Data excerpts
****************

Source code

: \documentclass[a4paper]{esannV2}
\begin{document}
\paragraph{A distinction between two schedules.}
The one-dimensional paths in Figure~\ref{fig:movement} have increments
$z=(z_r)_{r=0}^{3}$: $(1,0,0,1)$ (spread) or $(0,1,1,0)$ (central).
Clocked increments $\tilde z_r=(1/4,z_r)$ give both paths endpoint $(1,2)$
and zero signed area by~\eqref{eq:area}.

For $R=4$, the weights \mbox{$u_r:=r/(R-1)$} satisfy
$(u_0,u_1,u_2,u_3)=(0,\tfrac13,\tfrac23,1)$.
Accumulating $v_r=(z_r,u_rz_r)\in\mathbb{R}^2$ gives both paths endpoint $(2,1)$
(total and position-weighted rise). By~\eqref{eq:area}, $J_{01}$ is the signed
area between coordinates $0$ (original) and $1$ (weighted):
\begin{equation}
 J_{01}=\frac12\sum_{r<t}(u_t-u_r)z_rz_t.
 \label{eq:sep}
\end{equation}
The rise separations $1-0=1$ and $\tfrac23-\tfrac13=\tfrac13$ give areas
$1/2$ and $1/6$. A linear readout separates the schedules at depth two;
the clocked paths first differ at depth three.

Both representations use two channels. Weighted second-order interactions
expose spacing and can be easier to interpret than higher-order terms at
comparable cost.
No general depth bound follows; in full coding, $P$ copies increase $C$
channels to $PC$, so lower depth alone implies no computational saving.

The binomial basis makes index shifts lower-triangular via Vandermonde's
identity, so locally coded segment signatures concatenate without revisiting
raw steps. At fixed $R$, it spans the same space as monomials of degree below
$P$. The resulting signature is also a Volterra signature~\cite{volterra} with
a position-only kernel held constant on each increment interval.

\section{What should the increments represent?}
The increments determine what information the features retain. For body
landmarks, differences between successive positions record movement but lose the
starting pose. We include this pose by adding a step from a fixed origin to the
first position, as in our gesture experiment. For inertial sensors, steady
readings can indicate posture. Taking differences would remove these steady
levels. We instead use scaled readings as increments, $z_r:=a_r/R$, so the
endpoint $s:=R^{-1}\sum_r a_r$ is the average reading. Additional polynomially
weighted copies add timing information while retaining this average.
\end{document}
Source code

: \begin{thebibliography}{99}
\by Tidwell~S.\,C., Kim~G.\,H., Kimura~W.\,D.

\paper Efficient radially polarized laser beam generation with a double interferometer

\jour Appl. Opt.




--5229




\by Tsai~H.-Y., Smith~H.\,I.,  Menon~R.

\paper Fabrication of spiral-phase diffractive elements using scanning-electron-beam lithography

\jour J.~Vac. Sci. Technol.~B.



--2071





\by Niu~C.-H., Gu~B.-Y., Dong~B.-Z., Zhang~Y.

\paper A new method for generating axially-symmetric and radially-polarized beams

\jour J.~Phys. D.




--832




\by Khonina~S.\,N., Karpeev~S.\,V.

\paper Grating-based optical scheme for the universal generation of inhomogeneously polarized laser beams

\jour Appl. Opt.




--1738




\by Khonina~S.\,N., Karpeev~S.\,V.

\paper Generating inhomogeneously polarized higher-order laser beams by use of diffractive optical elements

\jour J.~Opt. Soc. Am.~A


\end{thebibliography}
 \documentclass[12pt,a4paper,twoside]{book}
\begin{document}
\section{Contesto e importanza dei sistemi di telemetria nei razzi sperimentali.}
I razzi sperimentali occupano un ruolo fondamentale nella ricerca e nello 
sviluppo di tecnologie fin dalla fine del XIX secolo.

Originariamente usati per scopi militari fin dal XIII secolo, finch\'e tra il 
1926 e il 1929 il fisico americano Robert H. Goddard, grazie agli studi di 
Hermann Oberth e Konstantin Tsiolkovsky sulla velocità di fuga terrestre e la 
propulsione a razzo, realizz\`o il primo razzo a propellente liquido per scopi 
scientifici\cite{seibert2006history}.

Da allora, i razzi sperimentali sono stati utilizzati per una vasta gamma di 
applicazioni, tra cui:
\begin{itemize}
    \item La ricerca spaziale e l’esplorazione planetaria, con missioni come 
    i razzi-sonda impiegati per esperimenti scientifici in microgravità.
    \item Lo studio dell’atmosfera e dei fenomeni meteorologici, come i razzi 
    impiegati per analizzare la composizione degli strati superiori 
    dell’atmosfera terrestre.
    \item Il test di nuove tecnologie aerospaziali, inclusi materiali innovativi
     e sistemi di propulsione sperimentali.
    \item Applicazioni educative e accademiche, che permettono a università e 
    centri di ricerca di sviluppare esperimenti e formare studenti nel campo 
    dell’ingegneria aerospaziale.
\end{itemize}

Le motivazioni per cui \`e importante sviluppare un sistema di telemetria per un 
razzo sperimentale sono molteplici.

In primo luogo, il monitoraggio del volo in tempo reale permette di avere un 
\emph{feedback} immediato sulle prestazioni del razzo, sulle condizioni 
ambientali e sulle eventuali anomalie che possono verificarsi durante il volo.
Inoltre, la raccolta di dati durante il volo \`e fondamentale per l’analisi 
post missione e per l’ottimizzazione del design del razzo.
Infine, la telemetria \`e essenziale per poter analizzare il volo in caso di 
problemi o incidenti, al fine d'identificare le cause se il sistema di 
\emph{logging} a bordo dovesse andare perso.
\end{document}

****************

Repeat each line of the data exactly as it appears above.

Source code

: \documentclass[a4paper]{esannV2}
\begin{document}
\paragraph{A distinction between two schedules.}
The one-dimensional paths in Figure~\ref{fig:movement} have increments
$z=(z_r)_{r=0}^{3}$: $(1,0,0,1)$ (spread) or $(0,1,1,0)$ (central).
Clocked increments $\tilde z_r=(1/4,z_r)$ give both paths endpoint $(1,2)$
and zero signed area by~\eqref{eq:area}.

For $R=4$, the weights \mbox{$u_r:=r/(R-1)$} satisfy
$(u_0,u_1,u_2,u_3)=(0,\tfrac13,\tfrac23,1)$.
Accumulating $v_r=(z_r,u_rz_r)\in\mathbb{R}^2$ gives both paths endpoint $(2,1)$
(total and position-weighted rise). By~\eqref{eq:area}, $J_{01}$ is the signed
area between coordinates $0$ (original) and $1$ (weighted):
\begin{equation}
 J_{01}=\frac12\sum_{r<t}(u_t-u_r)z_rz_t.
 \label{eq:sep}
\end{equation}
The rise separations $1-0=1$ and $\tfrac23-\tfrac13=\tfrac13$ give areas
$1/2$ and $1/6$. A linear readout separates the schedules at depth two;
the clocked paths first differ at depth three.

Both representations use two channels. Weighted second-order interactions
expose spacing and can be easier to interpret than higher-order terms at
comparable cost.
No general depth bound follows; in full coding, $P$ copies increase $C$
channels to $PC$, so lower depth alone implies no computational saving.

The binomial basis makes index shifts lower-triangular via Vandermonde's
identity, so locally coded segment signatures concatenate without revisiting
raw steps. At fixed $R$, it spans the same space as monomials of degree below
$P$. The resulting signature is also a Volterra signature~\cite{volterra} with
a position-only kernel held constant on each increment interval.

\section{What should the increments represent?}
The increments determine what information the features retain. For body
landmarks, differences between successive positions record movement but lose the
starting pose. We include this pose by adding a step from a fixed origin to the
first position, as in our gesture experiment. For inertial sensors, steady
readings can indicate posture. Taking differences would remove these steady
levels. We instead use scaled readings as increments, $z_r:=a_r/R$, so the
endpoint $s:=R^{-1}\sum_r a_r$ is the average reading. Additional polynomially
weighted copies add timing information while retaining this average.
\end{document}
Source code

: \begin{thebibliography}{99}
\by Tidwell~S.\,C., Kim~G.\,H., Kimura~W.\,D.

\paper Efficient radially polarized laser beam generation with a double interferometer

\jour Appl. Opt.




--5229




\by Tsai~H.-Y., Smith~H.\,I.,  Menon~R.

\paper Fabrication of spiral-phase diffractive elements using scanning-electron-beam lithography

\jour J.~Vac. Sci. Technol.~B.



--2071





\by Niu~C.-H., Gu~B.-Y., Dong~B.-Z., Zhang~Y.

\paper A new method for generating axially-symmetric and radially-polarized beams

\jour J.~Phys. D.




--832




\by Khonina~S.\,N., Karpeev~S.\,V.

\paper Grating-based optical scheme for the universal generation of inhomogeneously polarized laser beams

\jour Appl. Opt.




--1738




\by Khonina~S.\,N., Karpeev~S.\,V.

\paper Generating inhomogeneously polarized higher-order laser beams by use of diffractive optical elements

\jour J.~Opt. Soc. Am.~A


\end{thebibliography}
 \documentclass[12pt,a4paper,twoside]{book}
\begin{document}
\section{Contesto e importanza dei sistemi di telemetria nei razzi sperimentali.}
I razzi sperimentali occupano un ruolo fondamentale nella ricerca e nello 
sviluppo di tecnologie fin dalla fine del XIX secolo.

Originariamente usati per scopi militari fin dal XIII secolo, finch\'e tra il 
1926 e il 1929 il fisico americano Robert H. Goddard, grazie agli studi di 
Hermann Oberth e Konstantin Tsiolkovsky sulla velocità di fuga terrestre e la 
propulsione a razzo, realizz\`o il primo razzo a propellente liquido per scopi 
scientifici\cite{seibert2006history}.

Da allora, i razzi sperimentali sono stati utilizzati per una vasta gamma di 
applicazioni, tra cui:
\begin{itemize}
    \item La ricerca spaziale e l’esplorazione planetaria, con missioni come 
    i razzi-sonda impiegati per esperimenti scientifici in microgravità.
    \item Lo studio dell’atmosfera e dei fenomeni meteorologici, come i razzi 
    impiegati per analizzare la composizione degli strati superiori 
    dell’atmosfera terrestre.
    \item Il test di nuove tecnologie aerospaziali, inclusi materiali innovativi
     e sistemi di propulsione sperimentali.
    \item Applicazioni educative e accademiche, che permettono a università e 
    centri di ricerca di sviluppare esperimenti e formare studenti nel campo 
    dell’ingegneria aerospaziale.
\end{itemize}

Le motivazioni per cui \`e importante sviluppare un sistema di telemetria per un 
razzo sperimentale sono molteplici.

In primo luogo, il monitoraggio del volo in tempo reale permette di avere un 
\emph{feedback} immediato sulle prestazioni del razzo, sulle condizioni 
ambientali e sulle eventuali anomalie che possono verificarsi durante il volo.
Inoltre, la raccolta di dati durante il volo \`e fondamentale per l’analisi 
post missione e per l’ottimizzazione del design del razzo.
Infine, la telemetria \`e essenziale per poter analizzare il volo in caso di 
problemi o incidenti, al fine d'identificare le cause se il sistema di 
\emph{logging} a bordo dovesse andare perso.
\end{document}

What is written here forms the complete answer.